#### Problem to solve:
Pictures aside, each entry has to be returned exactly as it stands.

#### Input:
+--

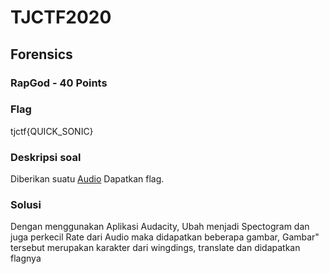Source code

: # TJCTF2020

## Forensics

### RapGod - 40 Points

### Flag
tjctf{QUICK_SONIC}
### Deskripsi soal

Diberikan suatu [Audio](/Audio/rapgod.mp3) Dapatkan flag.


### Solusi
Dengan menggunakan Aplikasi Audacity, Ubah menjadi Spectogram dan juga perkecil Rate dari Audio maka didapatkan beberapa gambar, Gambar" tersebut merupakan karakter dari wingdings, translate dan didapatkan flagnya

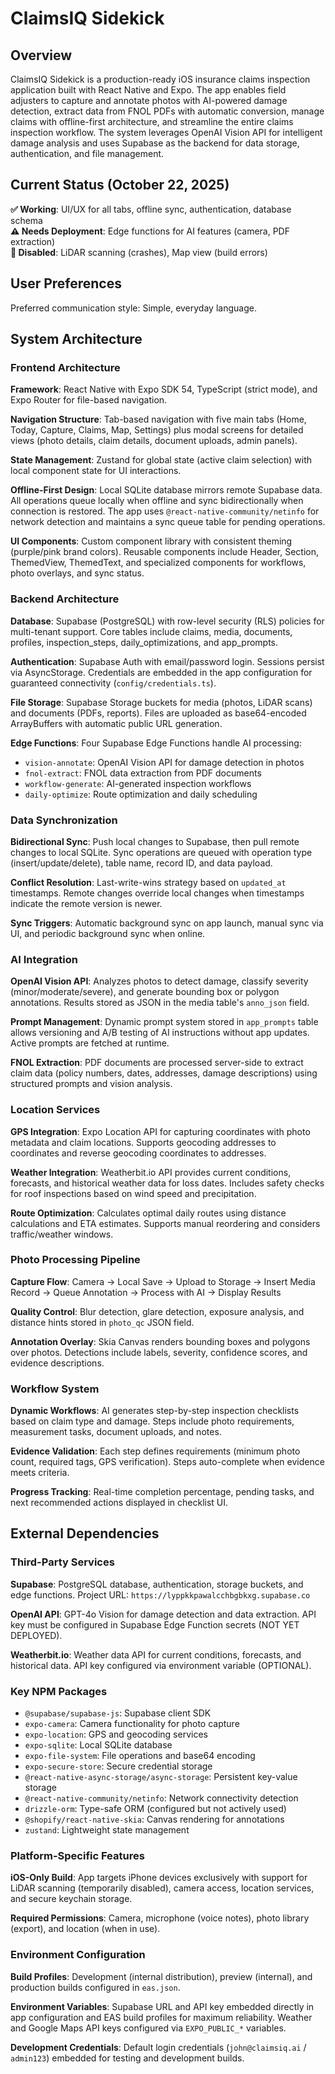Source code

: # ClaimsIQ Sidekick

## Overview

ClaimsIQ Sidekick is a production-ready iOS insurance claims inspection application built with React Native and Expo. The app enables field adjusters to capture and annotate photos with AI-powered damage detection, extract data from FNOL PDFs with automatic conversion, manage claims with offline-first architecture, and streamline the entire claims inspection workflow. The system leverages OpenAI Vision API for intelligent damage analysis and uses Supabase as the backend for data storage, authentication, and file management.

## Current Status (October 22, 2025)

**✅ Working**: UI/UX for all tabs, offline sync, authentication, database schema  
**⚠️ Needs Deployment**: Edge functions for AI features (camera, PDF extraction)  
**🔴 Disabled**: LiDAR scanning (crashes), Map view (build errors)

## User Preferences

Preferred communication style: Simple, everyday language.

## System Architecture

### Frontend Architecture

**Framework**: React Native with Expo SDK 54, TypeScript (strict mode), and Expo Router for file-based navigation.

**Navigation Structure**: Tab-based navigation with five main tabs (Home, Today, Capture, Claims, Map, Settings) plus modal screens for detailed views (photo details, claim details, document uploads, admin panels).

**State Management**: Zustand for global state (active claim selection) with local component state for UI interactions.

**Offline-First Design**: Local SQLite database mirrors remote Supabase data. All operations queue locally when offline and sync bidirectionally when connection is restored. The app uses `@react-native-community/netinfo` for network detection and maintains a sync queue table for pending operations.

**UI Components**: Custom component library with consistent theming (purple/pink brand colors). Reusable components include Header, Section, ThemedView, ThemedText, and specialized components for workflows, photo overlays, and sync status.

### Backend Architecture

**Database**: Supabase (PostgreSQL) with row-level security (RLS) policies for multi-tenant support. Core tables include claims, media, documents, profiles, inspection_steps, daily_optimizations, and app_prompts.

**Authentication**: Supabase Auth with email/password login. Sessions persist via AsyncStorage. Credentials are embedded in the app configuration for guaranteed connectivity (`config/credentials.ts`).

**File Storage**: Supabase Storage buckets for media (photos, LiDAR scans) and documents (PDFs, reports). Files are uploaded as base64-encoded ArrayBuffers with automatic public URL generation.

**Edge Functions**: Four Supabase Edge Functions handle AI processing:
- `vision-annotate`: OpenAI Vision API for damage detection in photos
- `fnol-extract`: FNOL data extraction from PDF documents
- `workflow-generate`: AI-generated inspection workflows
- `daily-optimize`: Route optimization and daily scheduling

### Data Synchronization

**Bidirectional Sync**: Push local changes to Supabase, then pull remote changes to local SQLite. Sync operations are queued with operation type (insert/update/delete), table name, record ID, and data payload.

**Conflict Resolution**: Last-write-wins strategy based on `updated_at` timestamps. Remote changes override local changes when timestamps indicate the remote version is newer.

**Sync Triggers**: Automatic background sync on app launch, manual sync via UI, and periodic background sync when online.

### AI Integration

**OpenAI Vision API**: Analyzes photos to detect damage, classify severity (minor/moderate/severe), and generate bounding box or polygon annotations. Results stored as JSON in the media table's `anno_json` field.

**Prompt Management**: Dynamic prompt system stored in `app_prompts` table allows versioning and A/B testing of AI instructions without app updates. Active prompts are fetched at runtime.

**FNOL Extraction**: PDF documents are processed server-side to extract claim data (policy numbers, dates, addresses, damage descriptions) using structured prompts and vision analysis.

### Location Services

**GPS Integration**: Expo Location API for capturing coordinates with photo metadata and claim locations. Supports geocoding addresses to coordinates and reverse geocoding coordinates to addresses.

**Weather Integration**: Weatherbit.io API provides current conditions, forecasts, and historical weather data for loss dates. Includes safety checks for roof inspections based on wind speed and precipitation.

**Route Optimization**: Calculates optimal daily routes using distance calculations and ETA estimates. Supports manual reordering and considers traffic/weather windows.

### Photo Processing Pipeline

**Capture Flow**: Camera → Local Save → Upload to Storage → Insert Media Record → Queue Annotation → Process with AI → Display Results

**Quality Control**: Blur detection, glare detection, exposure analysis, and distance hints stored in `photo_qc` JSON field.

**Annotation Overlay**: Skia Canvas renders bounding boxes and polygons over photos. Detections include labels, severity, confidence scores, and evidence descriptions.

### Workflow System

**Dynamic Workflows**: AI generates step-by-step inspection checklists based on claim type and damage. Steps include photo requirements, measurement tasks, document uploads, and notes.

**Evidence Validation**: Each step defines requirements (minimum photo count, required tags, GPS verification). Steps auto-complete when evidence meets criteria.

**Progress Tracking**: Real-time completion percentage, pending tasks, and next recommended actions displayed in checklist UI.

## External Dependencies

### Third-Party Services

**Supabase**: PostgreSQL database, authentication, storage buckets, and edge functions. Project URL: `https://lyppkkpawalcchbgbkxg.supabase.co`

**OpenAI API**: GPT-4o Vision for damage detection and data extraction. API key must be configured in Supabase Edge Function secrets (NOT YET DEPLOYED).

**Weatherbit.io**: Weather data API for current conditions, forecasts, and historical data. API key configured via environment variable (OPTIONAL).

### Key NPM Packages

- `@supabase/supabase-js`: Supabase client SDK
- `expo-camera`: Camera functionality for photo capture
- `expo-location`: GPS and geocoding services
- `expo-sqlite`: Local SQLite database
- `expo-file-system`: File operations and base64 encoding
- `expo-secure-store`: Secure credential storage
- `@react-native-async-storage/async-storage`: Persistent key-value storage
- `@react-native-community/netinfo`: Network connectivity detection
- `drizzle-orm`: Type-safe ORM (configured but not actively used)
- `@shopify/react-native-skia`: Canvas rendering for annotations
- `zustand`: Lightweight state management

### Platform-Specific Features

**iOS-Only Build**: App targets iPhone devices exclusively with support for LiDAR scanning (temporarily disabled), camera access, location services, and secure keychain storage.

**Required Permissions**: Camera, microphone (voice notes), photo library (export), and location (when in use).

### Environment Configuration

**Build Profiles**: Development (internal distribution), preview (internal), and production builds configured in `eas.json`.

**Environment Variables**: Supabase URL and API key embedded directly in app configuration and EAS build profiles for maximum reliability. Weather and Google Maps API keys configured via `EXPO_PUBLIC_*` variables.

**Development Credentials**: Default login credentials (`john@claimsiq.ai` / `admin123`) embedded for testing and development builds.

+--

#### Answer box:
Source code

: # TJCTF2020

## Forensics

### RapGod - 40 Points

### Flag
tjctf{QUICK_SONIC}
### Deskripsi soal

Diberikan suatu [Audio](/Audio/rapgod.mp3) Dapatkan flag.


### Solusi
Dengan menggunakan Aplikasi Audacity, Ubah menjadi Spectogram dan juga perkecil Rate dari Audio maka didapatkan beberapa gambar, Gambar" tersebut merupakan karakter dari wingdings, translate dan didapatkan flagnya

Source code

: # ClaimsIQ Sidekick

## Overview

ClaimsIQ Sidekick is a production-ready iOS insurance claims inspection application built with React Native and Expo. The app enables field adjusters to capture and annotate photos with AI-powered damage detection, extract data from FNOL PDFs with automatic conversion, manage claims with offline-first architecture, and streamline the entire claims inspection workflow. The system leverages OpenAI Vision API for intelligent damage analysis and uses Supabase as the backend for data storage, authentication, and file management.

## Current Status (October 22, 2025)

**✅ Working**: UI/UX for all tabs, offline sync, authentication, database schema  
**⚠️ Needs Deployment**: Edge functions for AI features (camera, PDF extraction)  
**🔴 Disabled**: LiDAR scanning (crashes), Map view (build errors)

## User Preferences

Preferred communication style: Simple, everyday language.

## System Architecture

### Frontend Architecture

**Framework**: React Native with Expo SDK 54, TypeScript (strict mode), and Expo Router for file-based navigation.

**Navigation Structure**: Tab-based navigation with five main tabs (Home, Today, Capture, Claims, Map, Settings) plus modal screens for detailed views (photo details, claim details, document uploads, admin panels).

**State Management**: Zustand for global state (active claim selection) with local component state for UI interactions.

**Offline-First Design**: Local SQLite database mirrors remote Supabase data. All operations queue locally when offline and sync bidirectionally when connection is restored. The app uses `@react-native-community/netinfo` for network detection and maintains a sync queue table for pending operations.

**UI Components**: Custom component library with consistent theming (purple/pink brand colors). Reusable components include Header, Section, ThemedView, ThemedText, and specialized components for workflows, photo overlays, and sync status.

### Backend Architecture

**Database**: Supabase (PostgreSQL) with row-level security (RLS) policies for multi-tenant support. Core tables include claims, media, documents, profiles, inspection_steps, daily_optimizations, and app_prompts.

**Authentication**: Supabase Auth with email/password login. Sessions persist via AsyncStorage. Credentials are embedded in the app configuration for guaranteed connectivity (`config/credentials.ts`).

**File Storage**: Supabase Storage buckets for media (photos, LiDAR scans) and documents (PDFs, reports). Files are uploaded as base64-encoded ArrayBuffers with automatic public URL generation.

**Edge Functions**: Four Supabase Edge Functions handle AI processing:
- `vision-annotate`: OpenAI Vision API for damage detection in photos
- `fnol-extract`: FNOL data extraction from PDF documents
- `workflow-generate`: AI-generated inspection workflows
- `daily-optimize`: Route optimization and daily scheduling

### Data Synchronization

**Bidirectional Sync**: Push local changes to Supabase, then pull remote changes to local SQLite. Sync operations are queued with operation type (insert/update/delete), table name, record ID, and data payload.

**Conflict Resolution**: Last-write-wins strategy based on `updated_at` timestamps. Remote changes override local changes when timestamps indicate the remote version is newer.

**Sync Triggers**: Automatic background sync on app launch, manual sync via UI, and periodic background sync when online.

### AI Integration

**OpenAI Vision API**: Analyzes photos to detect damage, classify severity (minor/moderate/severe), and generate bounding box or polygon annotations. Results stored as JSON in the media table's `anno_json` field.

**Prompt Management**: Dynamic prompt system stored in `app_prompts` table allows versioning and A/B testing of AI instructions without app updates. Active prompts are fetched at runtime.

**FNOL Extraction**: PDF documents are processed server-side to extract claim data (policy numbers, dates, addresses, damage descriptions) using structured prompts and vision analysis.

### Location Services

**GPS Integration**: Expo Location API for capturing coordinates with photo metadata and claim locations. Supports geocoding addresses to coordinates and reverse geocoding coordinates to addresses.

**Weather Integration**: Weatherbit.io API provides current conditions, forecasts, and historical weather data for loss dates. Includes safety checks for roof inspections based on wind speed and precipitation.

**Route Optimization**: Calculates optimal daily routes using distance calculations and ETA estimates. Supports manual reordering and considers traffic/weather windows.

### Photo Processing Pipeline

**Capture Flow**: Camera → Local Save → Upload to Storage → Insert Media Record → Queue Annotation → Process with AI → Display Results

**Quality Control**: Blur detection, glare detection, exposure analysis, and distance hints stored in `photo_qc` JSON field.

**Annotation Overlay**: Skia Canvas renders bounding boxes and polygons over photos. Detections include labels, severity, confidence scores, and evidence descriptions.

### Workflow System

**Dynamic Workflows**: AI generates step-by-step inspection checklists based on claim type and damage. Steps include photo requirements, measurement tasks, document uploads, and notes.

**Evidence Validation**: Each step defines requirements (minimum photo count, required tags, GPS verification). Steps auto-complete when evidence meets criteria.

**Progress Tracking**: Real-time completion percentage, pending tasks, and next recommended actions displayed in checklist UI.

## External Dependencies

### Third-Party Services

**Supabase**: PostgreSQL database, authentication, storage buckets, and edge functions. Project URL: `https://lyppkkpawalcchbgbkxg.supabase.co`

**OpenAI API**: GPT-4o Vision for damage detection and data extraction. API key must be configured in Supabase Edge Function secrets (NOT YET DEPLOYED).

**Weatherbit.io**: Weather data API for current conditions, forecasts, and historical data. API key configured via environment variable (OPTIONAL).

### Key NPM Packages

- `@supabase/supabase-js`: Supabase client SDK
- `expo-camera`: Camera functionality for photo capture
- `expo-location`: GPS and geocoding services
- `expo-sqlite`: Local SQLite database
- `expo-file-system`: File operations and base64 encoding
- `expo-secure-store`: Secure credential storage
- `@react-native-async-storage/async-storage`: Persistent key-value storage
- `@react-native-community/netinfo`: Network connectivity detection
- `drizzle-orm`: Type-safe ORM (configured but not actively used)
- `@shopify/react-native-skia`: Canvas rendering for annotations
- `zustand`: Lightweight state management

### Platform-Specific Features

**iOS-Only Build**: App targets iPhone devices exclusively with support for LiDAR scanning (temporarily disabled), camera access, location services, and secure keychain storage.

**Required Permissions**: Camera, microphone (voice notes), photo library (export), and location (when in use).

### Environment Configuration

**Build Profiles**: Development (internal distribution), preview (internal), and production builds configured in `eas.json`.

**Environment Variables**: Supabase URL and API key embedded directly in app configuration and EAS build profiles for maximum reliability. Weather and Google Maps API keys configured via `EXPO_PUBLIC_*` variables.

**Development Credentials**: Default login credentials (`john@claimsiq.ai` / `admin123`) embedded for testing and development builds.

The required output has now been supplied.